## YOUR ASSIGNMENT:
Print every record word for word.

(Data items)

§

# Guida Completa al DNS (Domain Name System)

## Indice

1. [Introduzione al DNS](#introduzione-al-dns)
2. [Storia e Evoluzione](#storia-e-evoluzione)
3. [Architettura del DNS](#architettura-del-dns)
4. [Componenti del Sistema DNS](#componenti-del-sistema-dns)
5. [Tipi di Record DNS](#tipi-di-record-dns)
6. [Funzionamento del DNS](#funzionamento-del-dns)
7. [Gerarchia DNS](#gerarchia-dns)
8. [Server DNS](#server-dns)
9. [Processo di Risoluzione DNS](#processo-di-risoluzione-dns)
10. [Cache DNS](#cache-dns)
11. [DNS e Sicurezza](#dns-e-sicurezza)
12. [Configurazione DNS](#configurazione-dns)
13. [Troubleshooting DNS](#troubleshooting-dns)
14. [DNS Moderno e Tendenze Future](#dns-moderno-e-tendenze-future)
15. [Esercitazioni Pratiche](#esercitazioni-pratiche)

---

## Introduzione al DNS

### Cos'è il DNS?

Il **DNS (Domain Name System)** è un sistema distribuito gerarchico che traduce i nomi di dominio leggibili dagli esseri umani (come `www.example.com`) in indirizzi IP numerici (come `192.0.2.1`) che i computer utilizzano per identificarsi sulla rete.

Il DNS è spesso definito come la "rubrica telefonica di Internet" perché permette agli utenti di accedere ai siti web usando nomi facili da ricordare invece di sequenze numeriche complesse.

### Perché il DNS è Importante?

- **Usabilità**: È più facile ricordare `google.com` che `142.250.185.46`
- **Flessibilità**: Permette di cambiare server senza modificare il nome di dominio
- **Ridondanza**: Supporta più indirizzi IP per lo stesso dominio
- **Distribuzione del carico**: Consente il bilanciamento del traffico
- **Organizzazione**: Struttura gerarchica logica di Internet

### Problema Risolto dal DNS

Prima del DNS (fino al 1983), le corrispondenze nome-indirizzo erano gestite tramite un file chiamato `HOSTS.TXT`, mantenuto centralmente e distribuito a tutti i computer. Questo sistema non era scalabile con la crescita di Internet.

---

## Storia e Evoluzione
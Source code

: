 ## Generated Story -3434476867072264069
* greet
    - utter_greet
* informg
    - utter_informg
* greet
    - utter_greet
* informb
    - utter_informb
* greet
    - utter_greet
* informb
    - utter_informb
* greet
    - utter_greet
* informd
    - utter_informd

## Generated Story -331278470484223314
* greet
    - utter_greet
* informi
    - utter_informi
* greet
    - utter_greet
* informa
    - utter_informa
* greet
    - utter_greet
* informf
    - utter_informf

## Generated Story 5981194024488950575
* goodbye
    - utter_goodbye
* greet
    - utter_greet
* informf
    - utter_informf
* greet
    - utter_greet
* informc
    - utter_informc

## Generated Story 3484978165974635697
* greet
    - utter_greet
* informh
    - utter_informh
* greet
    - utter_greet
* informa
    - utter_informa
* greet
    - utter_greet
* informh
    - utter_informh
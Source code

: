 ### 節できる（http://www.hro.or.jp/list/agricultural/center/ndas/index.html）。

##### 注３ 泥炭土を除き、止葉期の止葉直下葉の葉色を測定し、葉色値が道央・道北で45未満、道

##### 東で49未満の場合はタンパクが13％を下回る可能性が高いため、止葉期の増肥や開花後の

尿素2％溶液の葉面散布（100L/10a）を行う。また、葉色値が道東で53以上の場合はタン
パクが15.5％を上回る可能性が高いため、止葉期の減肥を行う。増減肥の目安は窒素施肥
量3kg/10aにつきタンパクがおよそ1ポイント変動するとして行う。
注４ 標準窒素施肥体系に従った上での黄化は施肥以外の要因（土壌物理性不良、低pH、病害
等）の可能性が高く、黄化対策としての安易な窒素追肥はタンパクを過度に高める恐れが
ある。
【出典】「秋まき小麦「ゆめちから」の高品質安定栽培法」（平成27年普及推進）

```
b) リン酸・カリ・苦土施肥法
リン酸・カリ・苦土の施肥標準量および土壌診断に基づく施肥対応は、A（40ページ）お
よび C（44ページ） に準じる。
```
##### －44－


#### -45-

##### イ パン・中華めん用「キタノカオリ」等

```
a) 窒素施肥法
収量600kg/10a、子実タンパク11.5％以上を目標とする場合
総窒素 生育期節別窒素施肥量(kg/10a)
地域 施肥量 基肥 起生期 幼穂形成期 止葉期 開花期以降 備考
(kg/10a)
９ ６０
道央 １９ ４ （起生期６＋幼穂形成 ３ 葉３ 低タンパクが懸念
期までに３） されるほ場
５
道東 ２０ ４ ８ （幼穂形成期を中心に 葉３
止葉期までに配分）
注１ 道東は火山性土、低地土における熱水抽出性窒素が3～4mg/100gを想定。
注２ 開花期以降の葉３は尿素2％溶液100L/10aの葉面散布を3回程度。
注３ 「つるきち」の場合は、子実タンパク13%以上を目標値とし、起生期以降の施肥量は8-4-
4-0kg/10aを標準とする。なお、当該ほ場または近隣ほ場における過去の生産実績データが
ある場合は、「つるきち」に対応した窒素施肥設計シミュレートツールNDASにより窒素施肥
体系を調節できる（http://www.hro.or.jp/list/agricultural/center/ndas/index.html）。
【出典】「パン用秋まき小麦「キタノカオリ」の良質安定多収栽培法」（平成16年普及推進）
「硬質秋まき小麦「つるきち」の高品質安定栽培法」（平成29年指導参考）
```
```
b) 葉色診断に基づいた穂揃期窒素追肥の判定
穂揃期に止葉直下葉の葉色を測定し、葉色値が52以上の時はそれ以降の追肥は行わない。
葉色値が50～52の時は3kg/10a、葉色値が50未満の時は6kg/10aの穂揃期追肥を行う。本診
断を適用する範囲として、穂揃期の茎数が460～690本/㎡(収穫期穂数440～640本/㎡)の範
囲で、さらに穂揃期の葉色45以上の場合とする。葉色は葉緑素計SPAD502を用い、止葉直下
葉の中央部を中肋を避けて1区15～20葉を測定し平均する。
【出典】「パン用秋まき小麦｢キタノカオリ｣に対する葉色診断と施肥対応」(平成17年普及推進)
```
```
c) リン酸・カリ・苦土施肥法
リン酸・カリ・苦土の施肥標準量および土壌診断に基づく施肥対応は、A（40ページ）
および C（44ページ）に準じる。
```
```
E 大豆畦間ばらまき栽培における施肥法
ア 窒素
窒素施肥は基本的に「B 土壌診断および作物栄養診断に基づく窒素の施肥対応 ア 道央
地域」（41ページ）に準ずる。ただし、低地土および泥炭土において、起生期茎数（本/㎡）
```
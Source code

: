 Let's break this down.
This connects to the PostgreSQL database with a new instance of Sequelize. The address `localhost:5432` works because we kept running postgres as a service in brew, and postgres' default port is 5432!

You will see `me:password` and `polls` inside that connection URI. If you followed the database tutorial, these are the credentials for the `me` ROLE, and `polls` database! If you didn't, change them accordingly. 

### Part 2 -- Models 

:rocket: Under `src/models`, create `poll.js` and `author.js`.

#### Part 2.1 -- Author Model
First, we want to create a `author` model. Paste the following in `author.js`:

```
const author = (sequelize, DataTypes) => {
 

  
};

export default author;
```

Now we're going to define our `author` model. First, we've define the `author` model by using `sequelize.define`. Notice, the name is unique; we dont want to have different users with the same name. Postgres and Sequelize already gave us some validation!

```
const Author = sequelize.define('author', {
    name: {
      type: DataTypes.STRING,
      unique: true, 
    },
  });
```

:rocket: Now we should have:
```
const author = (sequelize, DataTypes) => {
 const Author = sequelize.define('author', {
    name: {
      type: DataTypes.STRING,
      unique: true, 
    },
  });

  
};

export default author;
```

§

## RESPONSE FOR THIS EXERCISE:
# Guida Completa al DNS (Domain Name System)

## Indice

1. [Introduzione al DNS](#introduzione-al-dns)
2. [Storia e Evoluzione](#storia-e-evoluzione)
3. [Architettura del DNS](#architettura-del-dns)
4. [Componenti del Sistema DNS](#componenti-del-sistema-dns)
5. [Tipi di Record DNS](#tipi-di-record-dns)
6. [Funzionamento del DNS](#funzionamento-del-dns)
7. [Gerarchia DNS](#gerarchia-dns)
8. [Server DNS](#server-dns)
9. [Processo di Risoluzione DNS](#processo-di-risoluzione-dns)
10. [Cache DNS](#cache-dns)
11. [DNS e Sicurezza](#dns-e-sicurezza)
12. [Configurazione DNS](#configurazione-dns)
13. [Troubleshooting DNS](#troubleshooting-dns)
14. [DNS Moderno e Tendenze Future](#dns-moderno-e-tendenze-future)
15. [Esercitazioni Pratiche](#esercitazioni-pratiche)

---

## Introduzione al DNS

### Cos'è il DNS?

Il **DNS (Domain Name System)** è un sistema distribuito gerarchico che traduce i nomi di dominio leggibili dagli esseri umani (come `www.example.com`) in indirizzi IP numerici (come `192.0.2.1`) che i computer utilizzano per identificarsi sulla rete.

Il DNS è spesso definito come la "rubrica telefonica di Internet" perché permette agli utenti di accedere ai siti web usando nomi facili da ricordare invece di sequenze numeriche complesse.

### Perché il DNS è Importante?

- **Usabilità**: È più facile ricordare `google.com` che `142.250.185.46`
- **Flessibilità**: Permette di cambiare server senza modificare il nome di dominio
- **Ridondanza**: Supporta più indirizzi IP per lo stesso dominio
- **Distribuzione del carico**: Consente il bilanciamento del traffico
- **Organizzazione**: Struttura gerarchica logica di Internet

### Problema Risolto dal DNS

Prima del DNS (fino al 1983), le corrispondenze nome-indirizzo erano gestite tramite un file chiamato `HOSTS.TXT`, mantenuto centralmente e distribuito a tutti i computer. Questo sistema non era scalabile con la crescita di Internet.

---

## Storia e Evoluzione
Source code

: ## Generated Story -3434476867072264069
* greet
    - utter_greet
* informg
    - utter_informg
* greet
    - utter_greet
* informb
    - utter_informb
* greet
    - utter_greet
* informb
    - utter_informb
* greet
    - utter_greet
* informd
    - utter_informd

## Generated Story -331278470484223314
* greet
    - utter_greet
* informi
    - utter_informi
* greet
    - utter_greet
* informa
    - utter_informa
* greet
    - utter_greet
* informf
    - utter_informf

## Generated Story 5981194024488950575
* goodbye
    - utter_goodbye
* greet
    - utter_greet
* informf
    - utter_informf
* greet
    - utter_greet
* informc
    - utter_informc

## Generated Story 3484978165974635697
* greet
    - utter_greet
* informh
    - utter_informh
* greet
    - utter_greet
* informa
    - utter_informa
* greet
    - utter_greet
* informh
    - utter_informh
Source code

: ### 節できる（http://www.hro.or.jp/list/agricultural/center/ndas/index.html）。

##### 注３ 泥炭土を除き、止葉期の止葉直下葉の葉色を測定し、葉色値が道央・道北で45未満、道

##### 東で49未満の場合はタンパクが13％を下回る可能性が高いため、止葉期の増肥や開花後の

尿素2％溶液の葉面散布（100L/10a）を行う。また、葉色値が道東で53以上の場合はタン
パクが15.5％を上回る可能性が高いため、止葉期の減肥を行う。増減肥の目安は窒素施肥
量3kg/10aにつきタンパクがおよそ1ポイント変動するとして行う。
注４ 標準窒素施肥体系に従った上での黄化は施肥以外の要因（土壌物理性不良、低pH、病害
等）の可能性が高く、黄化対策としての安易な窒素追肥はタンパクを過度に高める恐れが
ある。
【出典】「秋まき小麦「ゆめちから」の高品質安定栽培法」（平成27年普及推進）

```
b) リン酸・カリ・苦土施肥法
リン酸・カリ・苦土の施肥標準量および土壌診断に基づく施肥対応は、A（40ページ）お
よび C（44ページ） に準じる。
```
##### －44－


#### -45-

##### イ パン・中華めん用「キタノカオリ」等

```
a) 窒素施肥法
収量600kg/10a、子実タンパク11.5％以上を目標とする場合
総窒素 生育期節別窒素施肥量(kg/10a)
地域 施肥量 基肥 起生期 幼穂形成期 止葉期 開花期以降 備考
(kg/10a)
９ ６０
道央 １９ ４ （起生期６＋幼穂形成 ３ 葉３ 低タンパクが懸念
期までに３） されるほ場
５
道東 ２０ ４ ８ （幼穂形成期を中心に 葉３
止葉期までに配分）
注１ 道東は火山性土、低地土における熱水抽出性窒素が3～4mg/100gを想定。
注２ 開花期以降の葉３は尿素2％溶液100L/10aの葉面散布を3回程度。
注３ 「つるきち」の場合は、子実タンパク13%以上を目標値とし、起生期以降の施肥量は8-4-
4-0kg/10aを標準とする。なお、当該ほ場または近隣ほ場における過去の生産実績データが
ある場合は、「つるきち」に対応した窒素施肥設計シミュレートツールNDASにより窒素施肥
体系を調節できる（http://www.hro.or.jp/list/agricultural/center/ndas/index.html）。
【出典】「パン用秋まき小麦「キタノカオリ」の良質安定多収栽培法」（平成16年普及推進）
「硬質秋まき小麦「つるきち」の高品質安定栽培法」（平成29年指導参考）
```
```
b) 葉色診断に基づいた穂揃期窒素追肥の判定
穂揃期に止葉直下葉の葉色を測定し、葉色値が52以上の時はそれ以降の追肥は行わない。
葉色値が50～52の時は3kg/10a、葉色値が50未満の時は6kg/10aの穂揃期追肥を行う。本診
断を適用する範囲として、穂揃期の茎数が460～690本/㎡(収穫期穂数440～640本/㎡)の範
囲で、さらに穂揃期の葉色45以上の場合とする。葉色は葉緑素計SPAD502を用い、止葉直下
葉の中央部を中肋を避けて1区15～20葉を測定し平均する。
【出典】「パン用秋まき小麦｢キタノカオリ｣に対する葉色診断と施肥対応」(平成17年普及推進)
```
```
c) リン酸・カリ・苦土施肥法
リン酸・カリ・苦土の施肥標準量および土壌診断に基づく施肥対応は、A（40ページ）
および C（44ページ）に準じる。
```
```
E 大豆畦間ばらまき栽培における施肥法
ア 窒素
窒素施肥は基本的に「B 土壌診断および作物栄養診断に基づく窒素の施肥対応 ア 道央
地域」（41ページ）に準ずる。ただし、低地土および泥炭土において、起生期茎数（本/㎡）
```
Source code

: Let's break this down.
This connects to the PostgreSQL database with a new instance of Sequelize. The address `localhost:5432` works because we kept running postgres as a service in brew, and postgres' default port is 5432!

You will see `me:password` and `polls` inside that connection URI. If you followed the database tutorial, these are the credentials for the `me` ROLE, and `polls` database! If you didn't, change them accordingly. 

### Part 2 -- Models 

:rocket: Under `src/models`, create `poll.js` and `author.js`.

#### Part 2.1 -- Author Model
First, we want to create a `author` model. Paste the following in `author.js`:

```
const author = (sequelize, DataTypes) => {
 

  
};

export default author;
```

Now we're going to define our `author` model. First, we've define the `author` model by using `sequelize.define`. Notice, the name is unique; we dont want to have different users with the same name. Postgres and Sequelize already gave us some validation!

```
const Author = sequelize.define('author', {
    name: {
      type: DataTypes.STRING,
      unique: true, 
    },
  });
```

:rocket: Now we should have:
```
const author = (sequelize, DataTypes) => {
 const Author = sequelize.define('author', {
    name: {
      type: DataTypes.STRING,
      unique: true, 
    },
  });

  
};

export default author;
```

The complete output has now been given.